Given the cost of shipping products with faulty BootROM code, it is evident that verification of the ROM is equally as important as verification of the RTL. Additionally, the need to minimize the physical size of the ASIC requires the ROM to be compact.

BootROM Verification Methodology

Intrinsix addresses ROM verification using methodologies that parallel those used for RTL verification.  Using constrained randomized test generation techniques, along with standard coverage measures, it is possible to thoroughly exercise the BootROM, while simultaneously highlighting optimizations that can be used to reduce code size.

As with RTL verification, the first step is to develop a test plan. The plan itemizes the key features of the BootROM procedure and establishes a strategy for creating and collecting functional coverage measures for these features. Oftentimes, the BootROM features can be extracted directly from the software flow diagram (Figure 1) for the boot process.

pcBinsTo complement functional coverage, BootROM line coverage is used to provide a measure of how thoroughly the BootROM code is exercised by the functional tests. Intrinsix has automated this process by extending the software tool chain that generates the BootROM image. In addition to loadable ROM code, the extended tool chain also generates coverpoints for each instruction in the ROM. These coverpoints are added to the testbench and provide a measure of which BootROM instructions are executed and which are not.

To cover portions of the software flow that is data-specific, constrained randomization is used to generate the test data to be processed by the BootROM code.

To collect the coverage data, the BootROM code is executed in a standard simulation environment, where a hardware implementation of the embedded processor fetches ROM code that has been backdoor-loaded into a simulation model for the ROM. Test regressions that generate constrained random stimulus are run to exercise each path in the boot software flow. Just as with hardware testing, the pass/fail results of each test are collected along with functional and line coverage.

An analysis of the simulation results, including line and functional coverage can:
  • reveal bugs in the BootROM code,
  • identify unused sections of the BootROM code, which might represent untested sections of code, or dead code that can never be reached,
  • expose untested BootROM features itemized in the test plan.

By highlighting unused sections of BootROM code, verification engineers can determine whether the code is unnecessary. If so, it can be removed from the ROM image, resulting in a more compact ROM. Alternatively, the unused sections of code may represent a coverage hole in the BootROM tests.

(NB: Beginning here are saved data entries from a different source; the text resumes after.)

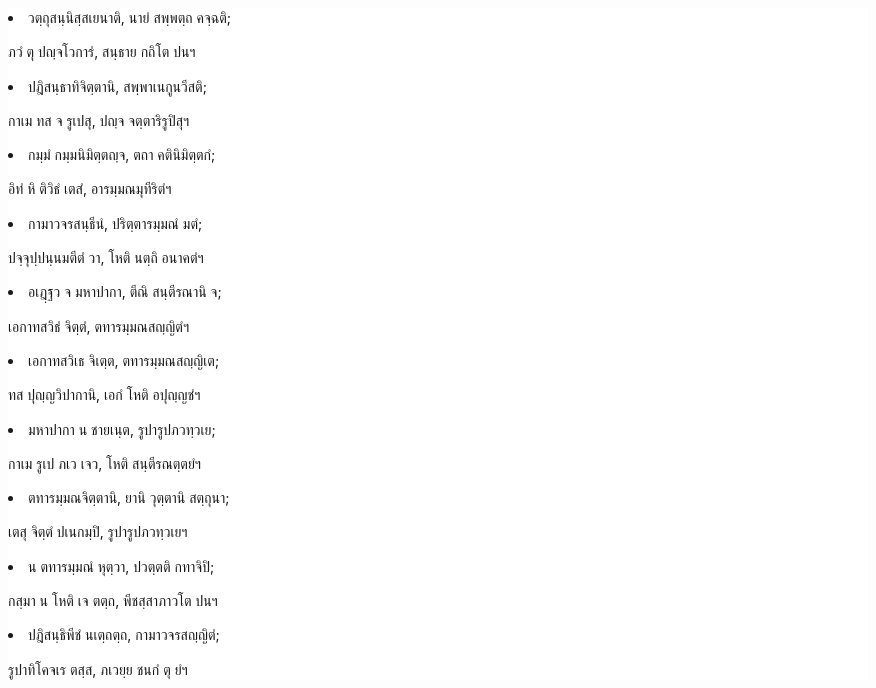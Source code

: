 <li>
วตฺถุสนฺนิสฺสเยนาติ, นายํ สพฺพตฺถ คจฺฉติ;  
  
ภวํ ตุ ปญฺจโวการํ, สนฺธาย กถิโต ปนฯ  
</li>
  
<li>
ปฎิสนฺธาทิจิตฺตานิ, สพฺพาเนกูนวีสติ;  
  
กาเม ทส จ รูเปสุ, ปญฺจ จตฺตาริรูปิสุฯ  
</li>
  
<li>
กมฺมํ  
กมฺมนิมิตฺตญฺจ, ตถา คตินิมิตฺตกํ;  
  
อิทํ หิ ติวิธํ เตสํ, อารมฺมณมุทีริตํฯ  
</li>
  
<li>
กามาวจรสนฺธีนํ, ปริตฺตารมฺมณํ มตํ;  
  
ปจฺจุปฺปนฺนมตีตํ วา, โหติ นตฺถิ อนาคตํฯ  
</li>
  
<li>
อเฎฺฐว จ มหาปากา, ตีณิ สนฺตีรณานิ จ;  
  
เอกาทสวิธํ จิตฺตํ, ตทารมฺมณสญฺญิตํฯ  
</li>
  
<li>
เอกาทสวิเธ จิเตฺต, ตทารมฺมณสญฺญิเต;  
  
ทส ปุญฺญวิปากานิ, เอกํ โหติ อปุญฺญชํฯ  
</li>
  
<li>
มหาปากา น ชายเนฺต, รูปารูปภวทฺวเย;  
  
กาเม รูเป ภเว เจว, โหติ สนฺตีรณตฺตยํฯ  
</li>
  
<li>
ตทารมฺมณจิตฺตานิ, ยานิ วุตฺตานิ สตฺถุนา;  
  
เตสุ จิตฺตํ ปเนกมฺปิ, รูปารูปภวทฺวเยฯ  
</li>
  
<li>
น ตทารมฺมณํ หุตฺวา, ปวตฺตติ กทาจิปิ;  
  
กสฺมา น โหติ เจ ตตฺถ, พีชสฺสาภาวโต ปนฯ  
</li>
  
<li>
ปฎิสนฺธิพีชํ นเตฺถตฺถ, กามาวจรสญฺญิตํ;  
  
รูปาทิโคจเร ตสฺส, ภเวยฺย ชนกํ ตุ ยํฯ  
</li>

Coverage holes that cannot easily be filled by constrained randomization often require directed tests. Well-defined directed tests, targeting specific BootROM features, can exercise sections of boot code that random testing fails to touch. Given the complexity of modern BootROM process flows, directed tests are typically needed to obtain the required coverage.

Summary

With only baseline tool flows, through the adoption of standard RTL verification practices, verification engineers at Intrinsix have developed a rigorous ROM verification methodology that flushes out BootROM bugs and reduces ROM footprint prior to fabrication. This nearly eliminates the risk of post fabrication BootROM failures, leading to a record of first pass success for our customers.